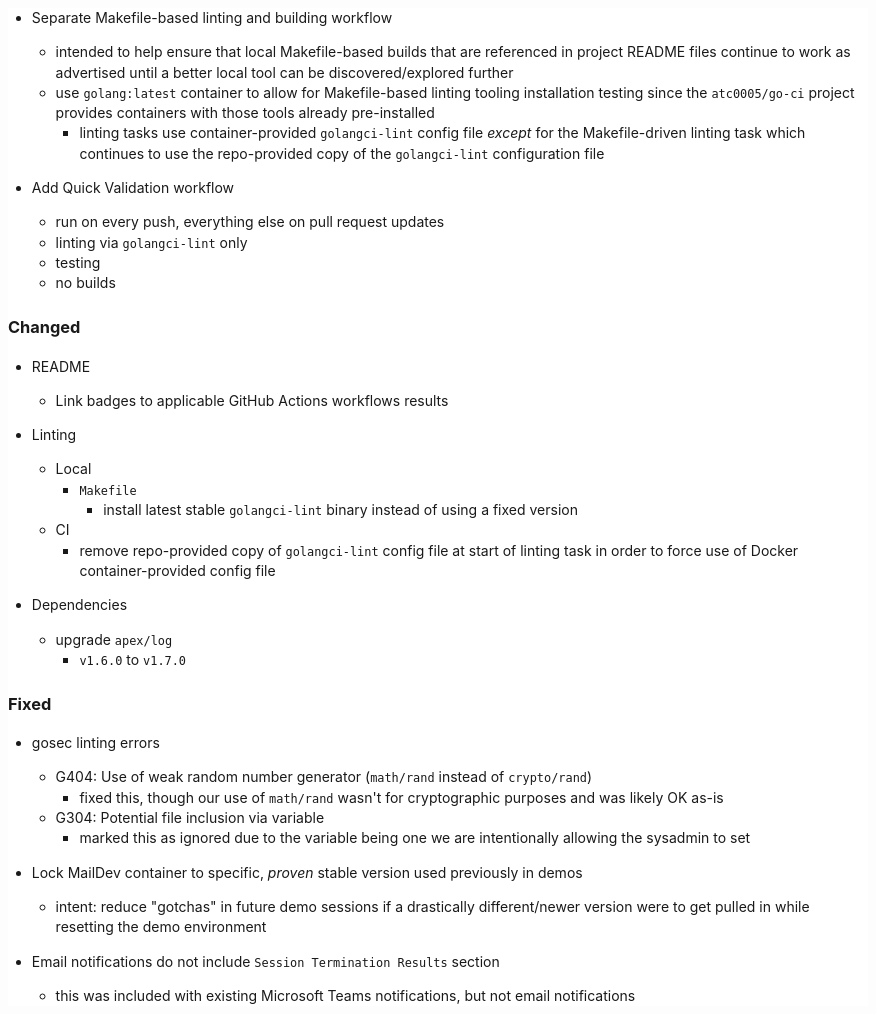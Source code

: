   - Separate Makefile-based linting and building workflow
    - intended to help ensure that local Makefile-based builds that are
      referenced in project README files continue to work as advertised until
      a better local tool can be discovered/explored further
    - use `golang:latest` container to allow for Makefile-based linting
      tooling installation testing since the `atc0005/go-ci` project provides
      containers with those tools already pre-installed
      - linting tasks use container-provided `golangci-lint` config file
        *except* for the Makefile-driven linting task which continues to use
        the repo-provided copy of the `golangci-lint` configuration file

  - Add Quick Validation workflow
    - run on every push, everything else on pull request updates
    - linting via `golangci-lint` only
    - testing
    - no builds

### Changed

- README
  - Link badges to applicable GitHub Actions workflows results

- Linting
  - Local
    - `Makefile`
      - install latest stable `golangci-lint` binary instead of using a fixed
          version
  - CI
    - remove repo-provided copy of `golangci-lint` config file at start of
      linting task in order to force use of Docker container-provided config
      file

- Dependencies
  - upgrade `apex/log`
    - `v1.6.0` to `v1.7.0`

### Fixed

- gosec linting errors
  - G404: Use of weak random number generator (`math/rand` instead of
    `crypto/rand`)
    - fixed this, though our use of `math/rand` wasn't for cryptographic
      purposes and was likely OK as-is
  - G304: Potential file inclusion via variable
    - marked this as ignored due to the variable being one we are
      intentionally allowing the sysadmin to set

- Lock MailDev container to specific, *proven* stable version used previously
  in demos
  - intent: reduce "gotchas" in future demo sessions if a drastically
    different/newer version were to get pulled in while resetting the demo
    environment

- Email notifications do not include `Session Termination Results` section
  - this was included with existing Microsoft Teams notifications, but not
    email notifications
● ● ●
**GOAL OF THE EXERCISE:** Where pictures appear in the records, leave them out; output everything else exactly.

**EXPECTED OUTPUT:**
Source code

:   - Separate Makefile-based linting and building workflow
    - intended to help ensure that local Makefile-based builds that are
      referenced in project README files continue to work as advertised until
      a better local tool can be discovered/explored further
    - use `golang:latest` container to allow for Makefile-based linting
      tooling installation testing since the `atc0005/go-ci` project provides
      containers with those tools already pre-installed
      - linting tasks use container-provided `golangci-lint` config file
        *except* for the Makefile-driven linting task which continues to use
        the repo-provided copy of the `golangci-lint` configuration file

  - Add Quick Validation workflow
    - run on every push, everything else on pull request updates
    - linting via `golangci-lint` only
    - testing
    - no builds

### Changed

- README
  - Link badges to applicable GitHub Actions workflows results

- Linting
  - Local
    - `Makefile`
      - install latest stable `golangci-lint` binary instead of using a fixed
          version
  - CI
    - remove repo-provided copy of `golangci-lint` config file at start of
      linting task in order to force use of Docker container-provided config
      file

- Dependencies
  - upgrade `apex/log`
    - `v1.6.0` to `v1.7.0`

### Fixed

- gosec linting errors
  - G404: Use of weak random number generator (`math/rand` instead of
    `crypto/rand`)
    - fixed this, though our use of `math/rand` wasn't for cryptographic
      purposes and was likely OK as-is
  - G304: Potential file inclusion via variable
    - marked this as ignored due to the variable being one we are
      intentionally allowing the sysadmin to set

- Lock MailDev container to specific, *proven* stable version used previously
  in demos
  - intent: reduce "gotchas" in future demo sessions if a drastically
    different/newer version were to get pulled in while resetting the demo
    environment

- Email notifications do not include `Session Termination Results` section
  - this was included with existing Microsoft Teams notifications, but not
    email notifications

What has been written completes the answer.